___ Input records

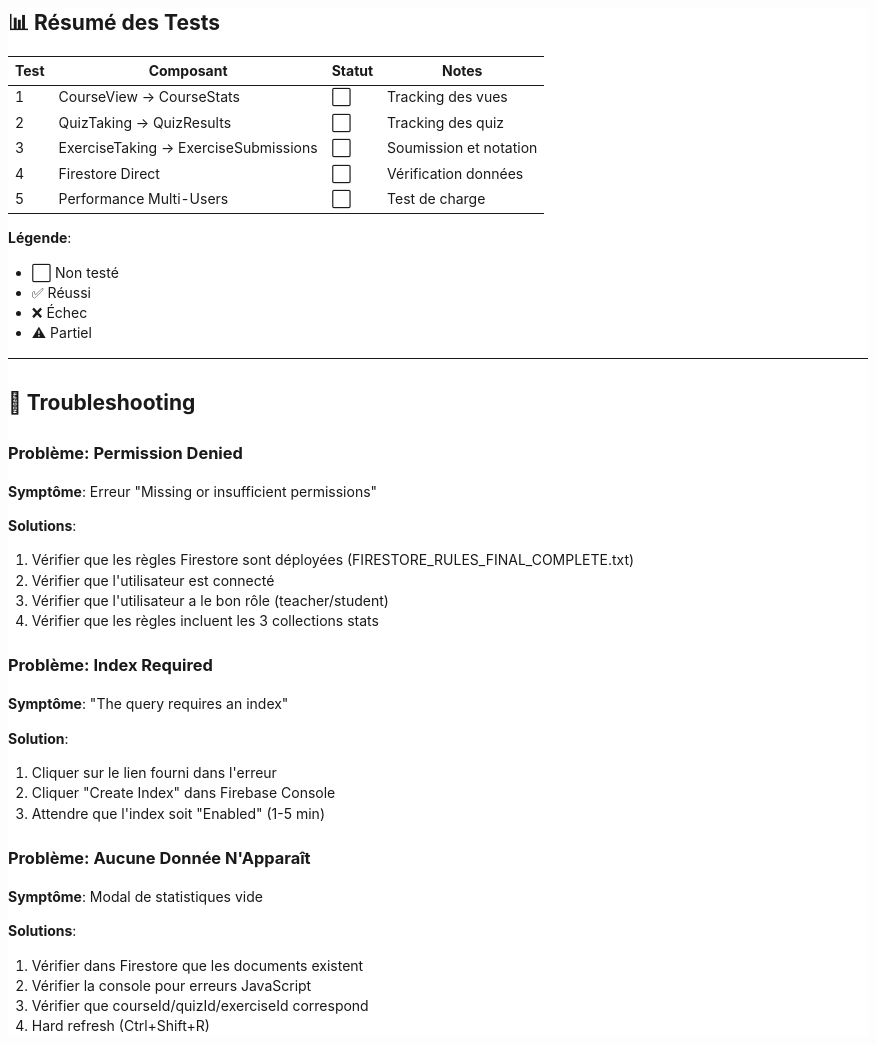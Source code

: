 
## 📊 Résumé des Tests

| Test | Composant | Statut | Notes |
|------|-----------|--------|-------|
| 1 | CourseView → CourseStats | ⬜ | Tracking des vues |
| 2 | QuizTaking → QuizResults | ⬜ | Tracking des quiz |
| 3 | ExerciseTaking → ExerciseSubmissions | ⬜ | Soumission et notation |
| 4 | Firestore Direct | ⬜ | Vérification données |
| 5 | Performance Multi-Users | ⬜ | Test de charge |

**Légende**:
- ⬜ Non testé
- ✅ Réussi
- ❌ Échec
- ⚠️ Partiel

---

## 🐛 Troubleshooting

### Problème: Permission Denied

**Symptôme**: Erreur "Missing or insufficient permissions"

**Solutions**:
1. Vérifier que les règles Firestore sont déployées (FIRESTORE_RULES_FINAL_COMPLETE.txt)
2. Vérifier que l'utilisateur est connecté
3. Vérifier que l'utilisateur a le bon rôle (teacher/student)
4. Vérifier que les règles incluent les 3 collections stats

### Problème: Index Required

**Symptôme**: "The query requires an index"

**Solution**:
1. Cliquer sur le lien fourni dans l'erreur
2. Cliquer "Create Index" dans Firebase Console
3. Attendre que l'index soit "Enabled" (1-5 min)

### Problème: Aucune Donnée N'Apparaît

**Symptôme**: Modal de statistiques vide

**Solutions**:
1. Vérifier dans Firestore que les documents existent
2. Vérifier la console pour erreurs JavaScript
3. Vérifier que courseId/quizId/exerciseId correspond
4. Hard refresh (Ctrl+Shift+R)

______

Required work: Tally the lines above containing "règles". Answer with the count only.

Task response: 2